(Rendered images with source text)
──────────

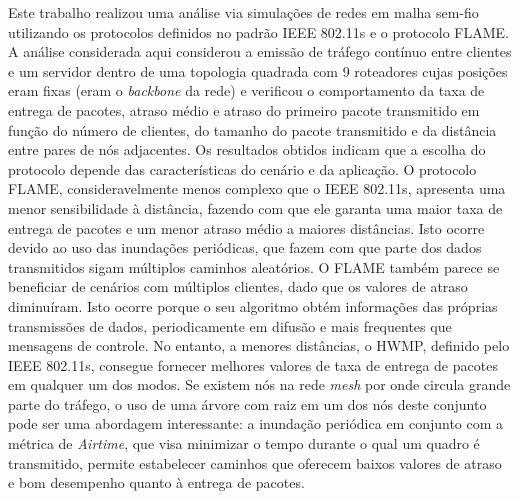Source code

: \documentclass[letterpaper, 10 pt, conference]{ieeeconf}  %
\begin{document}
Este trabalho realizou uma análise via simulações de redes em malha sem-fio utilizando os protocolos definidos no padrão IEEE 802.11s e o protocolo FLAME. A análise considerada aqui considerou a emissão de tráfego contínuo entre clientes e um servidor dentro de uma topologia quadrada com 9 roteadores cujas posições eram fixas (eram o \textit{backbone} da rede) e verificou o comportamento da taxa de entrega de pacotes, atraso médio e atraso do primeiro pacote transmitido em função do número de clientes, do tamanho do pacote transmitido e da distância entre pares de nós adjacentes. Os resultados obtidos indicam que a escolha do protocolo depende das características do cenário e da aplicação. O protocolo FLAME, consideravelmente menos complexo que o IEEE 802.11s, apresenta uma menor sensibilidade à distância, fazendo com que ele garanta uma maior taxa de entrega de pacotes e um menor atraso médio a maiores distâncias. Isto ocorre devido ao uso das inundações periódicas, que fazem com que parte dos dados transmitidos sigam múltiplos caminhos aleatórios. O FLAME também parece se beneficiar de cenários com múltiplos clientes, dado que os valores de atraso diminuíram. Isto ocorre porque o seu algoritmo obtém informações das próprias transmissões de dados, periodicamente em difusão e mais frequentes que mensagens de controle. No entanto, a menores distâncias, o HWMP, definido pelo IEEE 802.11s, consegue fornecer melhores valores de taxa de entrega de pacotes em qualquer um dos modos. Se existem nós na rede \textit{mesh} por onde circula grande parte do tráfego, o uso de uma árvore com raiz em um dos nós deste conjunto pode ser uma abordagem interessante: a inundação periódica em conjunto com a métrica de \textit{Airtime}, que visa minimizar o tempo durante o qual um quadro é transmitido, permite estabelecer caminhos que oferecem baixos valores de atraso e bom desempenho quanto à entrega de pacotes.



\end{document}
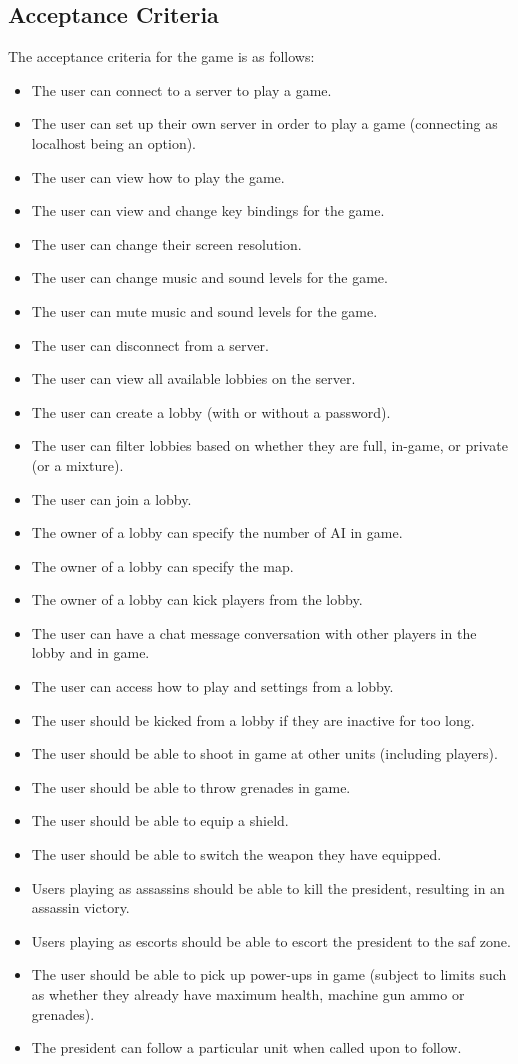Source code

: \documentclass[12pt]{article}
\begin{document}
\subsection{Acceptance Criteria}
The acceptance criteria for the game is as follows:
\begin{itemize}
\item The user can connect to a server to play a game.
\item The user can set up their own server in order to play a game (connecting as localhost being an option).
\item The user can view how to play the game.
\item The user can view and change key bindings for the game.
\item The user can change their screen resolution.
\item The user can change music and sound levels for the game.
\item The user can mute music and sound levels for the game.
\item The user can disconnect from a server.
\item The user can view all available lobbies on the server.
\item The user can create a lobby (with or without a password).
\item The user can filter lobbies based on whether they are full, in-game, or private (or a mixture).
\item The user can join a lobby.
\item The owner of a lobby can specify the number of AI in game.
\item The owner of a lobby can specify the map.
\item The owner of a lobby can kick players from the lobby.
\item The user can have a chat message conversation with other players in the lobby and in game.
\item The user can access how to play and settings from a lobby.
\item The user should be kicked from a lobby if they are inactive for too long.
\item The user should be able to shoot in game at other units (including players).
\item The user should be able to throw grenades in game.
\item The user should be able to equip a shield.
\item The user should be able to switch the weapon they have equipped.
\item Users playing as assassins should be able to kill the president, resulting in an assassin victory.
\item Users playing as escorts should be able to escort the president to the saf zone.
\item The user should be able to pick up power-ups in game (subject to limits such as whether they already have maximum health, machine gun ammo or grenades).
\item The president can follow a particular unit when called upon to follow.
\end{itemize}
\end{document}
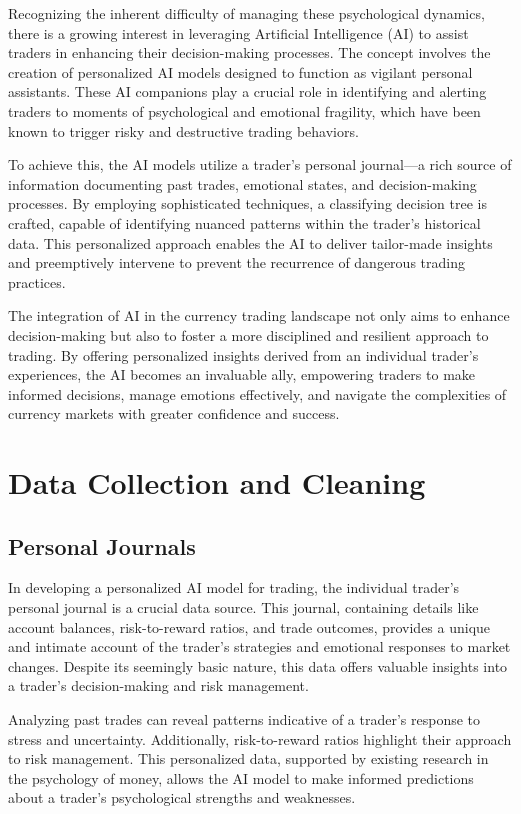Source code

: \documentclass{article}
\begin{document}
Recognizing the inherent difficulty of managing these psychological dynamics, there is a growing interest in leveraging Artificial Intelligence (AI) to assist traders in enhancing their decision-making processes. The concept involves the creation of personalized AI models designed to function as vigilant personal assistants. These AI companions play a crucial role in identifying and alerting traders to moments of psychological and emotional fragility, which have been known to trigger risky and destructive trading behaviors.

To achieve this, the AI models utilize a trader's personal journal—a rich source of information documenting past trades, emotional states, and decision-making processes. By employing sophisticated techniques, a classifying decision tree is crafted, capable of identifying nuanced patterns within the trader's historical data. This personalized approach enables the AI to deliver tailor-made insights and preemptively intervene to prevent the recurrence of dangerous trading practices.

The integration of AI in the currency trading landscape not only aims to enhance decision-making but also to foster a more disciplined and resilient approach to trading. By offering personalized insights derived from an individual trader's experiences, the AI becomes an invaluable ally, empowering traders to make informed decisions, manage emotions effectively, and navigate the complexities of currency markets with greater confidence and success.



\section{Data Collection and Cleaning}
\subsection{Personal Journals}
In developing a personalized AI model for trading, the individual trader's personal journal is a crucial data source. This journal, containing details like account balances, risk-to-reward ratios, and trade outcomes, provides a unique and intimate account of the trader's strategies and emotional responses to market changes. Despite its seemingly basic nature, this data offers valuable insights into a trader's decision-making and risk management.

Analyzing past trades can reveal patterns indicative of a trader's response to stress and uncertainty. Additionally, risk-to-reward ratios highlight their approach to risk management. This personalized data, supported by existing research in the psychology of money, allows the AI model to make informed predictions about a trader's psychological strengths and weaknesses.
\end{document}
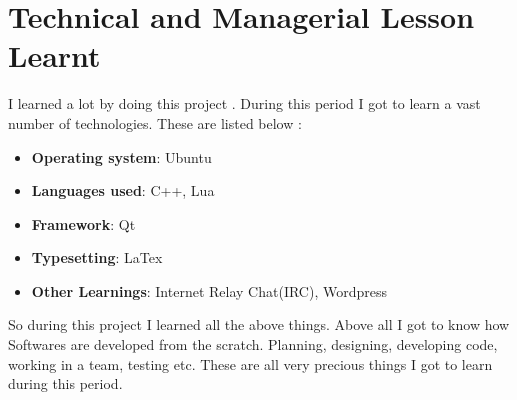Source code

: \section{Technical and Managerial Lesson Learnt}
I learned a lot by doing this project . During this period I got to learn a vast 
number of technologies. These are listed below :
\begin{itemize}
\item {\bf{Operating system}}: Ubuntu
\item {\bf{Languages used}}: C++, Lua
\item {\bf{Framework}}: Qt 
\item {\bf{Typesetting}}: LaTex
\item {\bf{Other Learnings}}: Internet Relay Chat(IRC), Wordpress

\end{itemize}

So during this project I learned all the above things. Above all I got to know 
how Softwares are developed from the scratch. Planning, designing, developing code, 
working in a team, testing etc. These are all very precious things I got to learn 
during this period.  
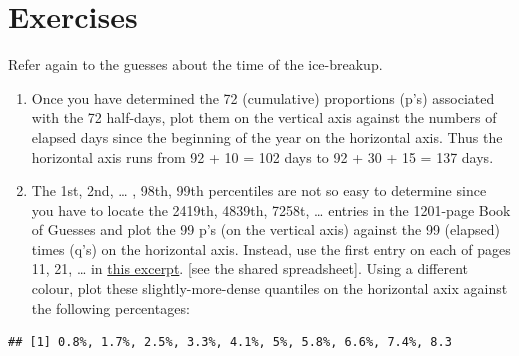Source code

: \documentclass[]{book}
\newenvironment{Shaded}{\begin{snugshade}}{\end{snugshade}}
\newcommand{\DataTypeTok}[1]{\textcolor[rgb]{0.13,0.29,0.53}{#1}}
\newcommand{\DecValTok}[1]{\textcolor[rgb]{0.00,0.00,0.81}{#1}}
\newcommand{\KeywordTok}[1]{\textcolor[rgb]{0.13,0.29,0.53}{\textbf{#1}}}
\newcommand{\NormalTok}[1]{#1}
\newcommand{\OperatorTok}[1]{\textcolor[rgb]{0.81,0.36,0.00}{\textbf{#1}}}
\newcommand{\StringTok}[1]{\textcolor[rgb]{0.31,0.60,0.02}{#1}}
\begin{document}
\hypertarget{exercises-2}{%
\section{Exercises}\label{exercises-2}}

Refer again to the guesses about the time of the ice-breakup.

\begin{enumerate}
\def\labelenumi{\arabic{enumi}.}
\item
  Once you have determined the 72 (cumulative) proportions (p's) associated with the 72 half-days, plot them on the vertical axis against the numbers of elapsed days since the beginning of the year on the horizontal axis. Thus the horizontal axis runs from 92 + 10 = 102 days to 92 + 30 + 15 = 137 days.
\item
  The 1st, 2nd, \ldots{} , 98th, 99th percentiles are not so easy to determine since you have to locate the 2419th, 4839th, 7258t, \ldots{} entries in the 1201-page Book of Guesses and plot the 99 p's (on the vertical axis) against the 99 (elapsed) times (q's) on the horizontal axis. Instead, use the first entry on each of pages 11, 21, \ldots{} in
  \href{http://www.biostat.mcgill.ca/hanley/bios691/SampledPages.pdf}{this excerpt}. {[}see the shared spreadsheet{]}. Using a different colour, plot these slightly-more-dense quantiles on the horizontal axix against the following percentages:
\end{enumerate}

\begin{Shaded}
\end{Shaded}

\begin{verbatim}
## [1] 0.8%, 1.7%, 2.5%, 3.3%, 4.1%, 5%, 5.8%, 6.6%, 7.4%, 8.3
\end{verbatim}
\end{document}
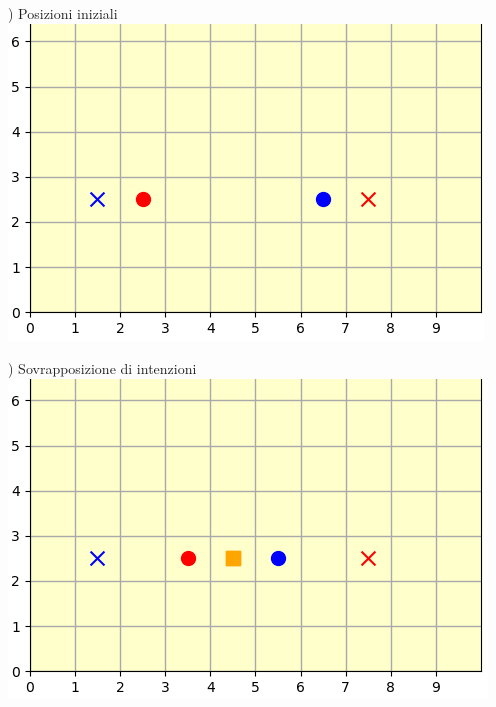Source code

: \documentclass[12pt]{article}
\begin{document}
\begin{minipage}[ht]{0.45\linewidth}
) Posizioni iniziali
\includegraphics[width=\textwidth]{SimulazioniNavigazione/2AGV_ConflittoStandard/0.png}
\end{minipage}
\begin{minipage}[ht]{0.45\linewidth}
) Sovrapposizione di intenzioni
\includegraphics[width=\textwidth]{SimulazioniNavigazione/2AGV_ConflittoStandard/1.png}
\end{minipage}\\

\vspace{1cm}
\end{document}
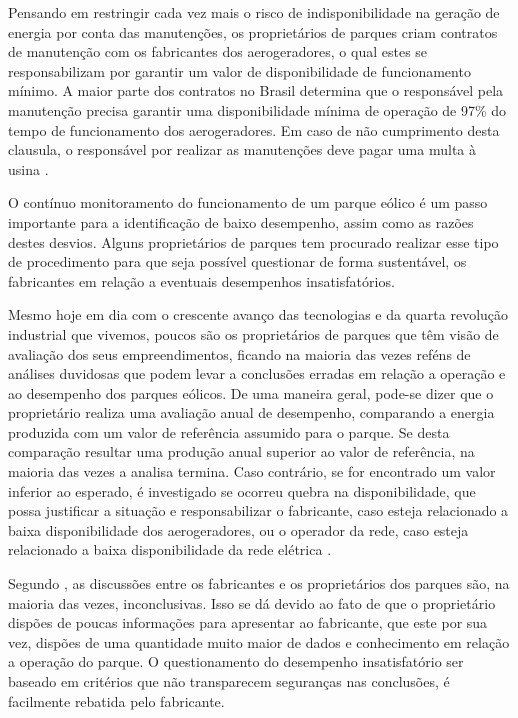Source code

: Pensando em restringir cada vez mais o risco de indisponibilidade na geração de energia por conta das manutenções, os proprietários de parques criam contratos de manutenção com os fabricantes dos aerogeradores, o qual estes se responsabilizam por garantir um valor de disponibilidade de funcionamento mínimo. A maior parte dos contratos no Brasil determina que o responsável pela manutenção precisa garantir uma disponibilidade mínima de operação de 97\% do tempo de funcionamento dos aerogeradores. Em caso de não cumprimento desta clausula, o responsável por realizar as manutenções deve pagar uma multa à usina \cite{confiabilidade-aplicada-manutencao-preventiva}.

O contínuo monitoramento do funcionamento de um parque eólico é um passo importante para a identificação de baixo desempenho, assim como as razões destes desvios. Alguns proprietários de parques tem procurado realizar esse tipo de procedimento para que seja possível questionar de forma sustentável, os fabricantes em relação a eventuais desempenhos insatisfatórios.

Mesmo hoje em dia com o crescente avanço das tecnologias e da quarta revolução industrial que vivemos, poucos são os proprietários de parques que têm visão de avaliação dos seus empreendimentos, ficando na maioria das vezes reféns de análises duvidosas que podem levar a conclusões erradas em relação a operação e ao desempenho dos parques eólicos. De uma maneira geral, pode-se dizer que o proprietário realiza uma avaliação anual de desempenho, comparando a energia produzida com um valor de referência assumido para o parque. Se desta comparação resultar uma produção anual superior ao valor de referência, na maioria das vezes a analisa termina. Caso contrário, se for encontrado um valor inferior ao esperado, é investigado se ocorreu quebra na disponibilidade, que possa justificar a situação e responsabilizar o fabricante, caso esteja relacionado a baixa disponibilidade dos aerogeradores, ou o operador da rede, caso esteja relacionado a baixa disponibilidade da rede elétrica \cite{metodologia-avaliacao-desempenho-de-parques}.

Segundo , as discussões entre os fabricantes e os proprietários dos parques são, na maioria das vezes, inconclusivas. Isso se dá devido ao fato de que o proprietário dispões de poucas informações para apresentar ao fabricante, que este por sua vez, dispões de uma quantidade muito maior de dados e conhecimento em relação a operação do parque. O questionamento do desempenho insatisfatório ser baseado em critérios que não transparecem seguranças nas conclusões, é facilmente rebatida pelo fabricante.



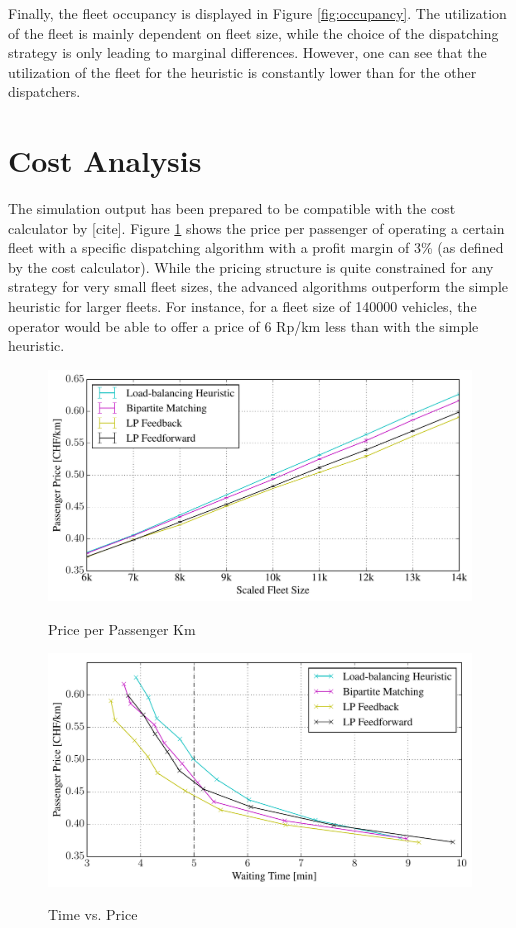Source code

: Finally, the fleet occupancy is displayed in Figure \ref{fig:occupancy}. The utilization of the fleet is mainly dependent on fleet size, while the choice of the dispatching strategy is only leading to marginal differences. However, one can see that the utilization of the fleet for the heuristic is constantly lower than for the other dispatchers.

\section{Cost Analysis}
\label{sec:cost_analysis}

The simulation output has been prepared to be compatible with the cost calculator by [cite]. Figure \ref{fig:passenger_price} shows the price per passenger of operating a certain fleet with a specific dispatching algorithm with a profit margin of 3\% (as defined by the cost calculator). While the pricing structure is quite constrained for any strategy for very small fleet sizes, the advanced algorithms outperform the simple heuristic for larger fleets. For instance, for a fleet size of 140000 vehicles, the operator would be able to offer a price of 6 Rp/km less than with the simple heuristic.

\begin{figure}
\includegraphics[width=1.0\textwidth]{figures/01_passenger_price.pdf}
\label{fig:passenger_price}
\caption{Price per Passenger Km}
\end{figure}

\begin{figure}
\includegraphics[width=1.0\textwidth]{figures/time_vs_price.pdf}
\label{fig:time_vs_price}
\caption{Time vs. Price}
\end{figure}
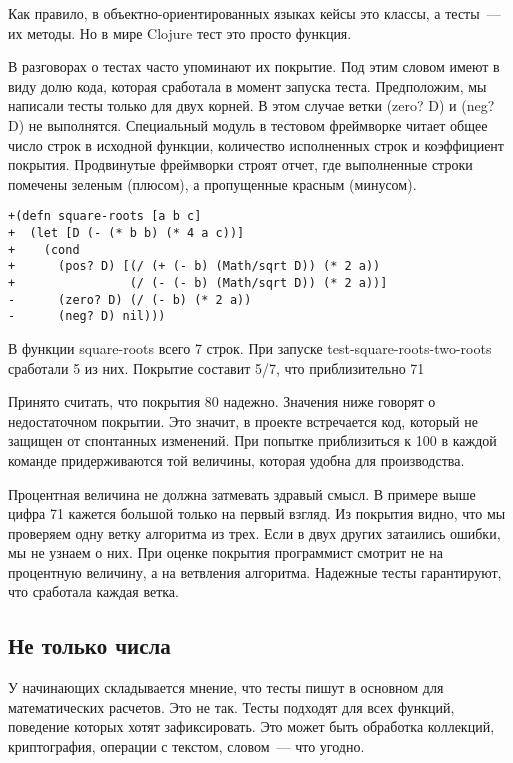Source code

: Как правило, в объектно-ориентированных языках кейсы это классы, а тесты~--- их
методы. Но в мире Clojure тест это просто функция.

В разговорах о тестах часто упоминают их покрытие. Под этим словом имеют в виду
долю кода, которая сработала в момент запуска теста. Предположим, мы написали
тесты только для двух корней. В этом случае ветки (zero? D) и (neg? D) не
выполнятся. Специальный модуль в тестовом фреймворке читает общее число строк в
исходной функции, количество исполненных строк и коэффициент
покрытия. Продвинутые фреймворки строят отчет, где выполненные строки помечены
зеленым (плюсом), а пропущенные красным (минусом).

\begin{verbatim}
+(defn square-roots [a b c]
+  (let [D (- (* b b) (* 4 a c))]
+    (cond
+      (pos? D) [(/ (+ (- b) (Math/sqrt D)) (* 2 a))
+                (/ (- (- b) (Math/sqrt D)) (* 2 a))]
-      (zero? D) (/ (- b) (* 2 a))
-      (neg? D) nil)))
\end{verbatim}

В функции square-roots всего 7 строк. При запуске test-square-roots-two-roots
сработали 5 из них. Покрытие составит 5/7, что приблизительно 71%

Принято считать, что покрытия 80%
надежно. Значения ниже говорят о недостаточном покрытии. Это значит, в проекте
встречается код, который не защищен от спонтанных изменений. При попытке
приблизиться к 100%
в каждой команде придерживаются той величины, которая удобна для производства.


Процентная величина не должна затмевать здравый смысл. В примере выше цифра 71%
кажется большой только на первый взгляд. Из покрытия видно, что мы проверяем
одну ветку алгоритма из трех. Если в двух других затаились ошибки, мы не узнаем
о них. При оценке покрытия программист смотрит не на процентную величину, а на
ветвления алгоритма. Надежные тесты гарантируют, что сработала каждая ветка.

\subsection{Не только числа}

У начинающих складывается мнение, что тесты пишут в основном для математических
расчетов. Это не так. Тесты подходят для всех функций, поведение которых хотят
зафиксировать. Это может быть обработка коллекций, криптография, операции с
текстом, словом~--- что угодно.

──────────

== Work required ==
From the entries above, collect every line with the string "figures" in it.

== Written answer ==
\includegraphics[width=1.0\textwidth]{figures/01_passenger_price.pdf}
\includegraphics[width=1.0\textwidth]{figures/time_vs_price.pdf}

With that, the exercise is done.